▶ _About this task_: Please copy exactly the lines from the first in the records through the line that contains "individuals are assigned", but not the pictures.

[Stored data entries]
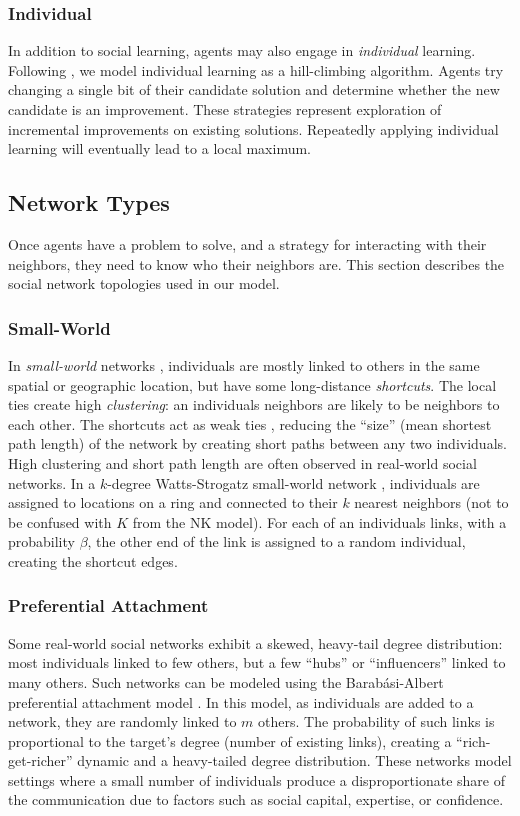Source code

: \documentclass[manuscript,screen,review,acmsmall]{acmart}
\begin{document}
\subsubsection{Individual}
In addition to social learning, agents may also engage in {\em individual}
learning.
Following \cite{barkoczi_social_2016},
we model individual learning as a hill-climbing algorithm.
Agents try changing a single bit of their candidate solution and determine
whether the new candidate is an improvement.
These strategies represent exploration of incremental improvements on existing
solutions.
Repeatedly applying individual learning will eventually lead to a local
maximum.

\subsection{Network Types}
Once agents have a problem to solve, and a strategy for interacting with
their neighbors, they need to know who their neighbors are.
This section describes the social network topologies used in our model.

\subsubsection{Small-World}
In {\em small-world} networks
\cite{watts_collective_1998},
individuals are mostly linked to others in the
same spatial or geographic location,
but have some long-distance {\em shortcuts}.
The local ties create high {\em clustering}:
an individuals neighbors are likely to be neighbors to each other.
The shortcuts act as weak ties \cite{granovetter_strength_1973},
reducing the ``size'' (mean shortest path length)
of the network by creating short paths
between any two individuals.
High clustering and short path length are often observed in real-world social
networks.
In a $k$-degree Watts-Strogatz small-world network \cite{watts_collective_1998},
individuals are assigned to locations on a ring and connected to their
$k$ nearest neighbors (not to be confused with $K$ from the NK model).
For each of an individuals links,
with a probability $\beta$,
the other end of the link is assigned to a random individual,
creating the shortcut edges.

\subsubsection{Preferential Attachment}
Some real-world social networks exhibit a skewed, heavy-tail degree distribution:
most individuals linked to few others,
but a few ``hubs'' or ``influencers'' linked to many others.
Such networks can be modeled using the Barabási-Albert preferential attachment model
\cite{barabasi_emergence_1999}.
In this model, as individuals are added to a network,
they are randomly linked to $m$ others.
The probability of such links is proportional to the target's degree
(number of existing links),
creating a ``rich-get-richer'' dynamic and a heavy-tailed degree distribution.
These networks model settings where a small number of individuals produce a disproportionate share of the communication due to factors such as social capital, expertise, or confidence.
\end{document}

▶ _Exercise output_:
Source code

: \documentclass[manuscript,screen,review,acmsmall]{acmart}
\begin{document}
\subsubsection{Individual}
In addition to social learning, agents may also engage in {\em individual}
learning.
Following \cite{barkoczi_social_2016},
we model individual learning as a hill-climbing algorithm.
Agents try changing a single bit of their candidate solution and determine
whether the new candidate is an improvement.
These strategies represent exploration of incremental improvements on existing
solutions.
Repeatedly applying individual learning will eventually lead to a local
maximum.

\subsection{Network Types}
Once agents have a problem to solve, and a strategy for interacting with
their neighbors, they need to know who their neighbors are.
This section describes the social network topologies used in our model.

\subsubsection{Small-World}
In {\em small-world} networks
\cite{watts_collective_1998},
individuals are mostly linked to others in the
same spatial or geographic location,
but have some long-distance {\em shortcuts}.
The local ties create high {\em clustering}:
an individuals neighbors are likely to be neighbors to each other.
The shortcuts act as weak ties \cite{granovetter_strength_1973},
reducing the ``size'' (mean shortest path length)
of the network by creating short paths
between any two individuals.
High clustering and short path length are often observed in real-world social
networks.
In a $k$-degree Watts-Strogatz small-world network \cite{watts_collective_1998},
individuals are assigned to locations on a ring and connected to their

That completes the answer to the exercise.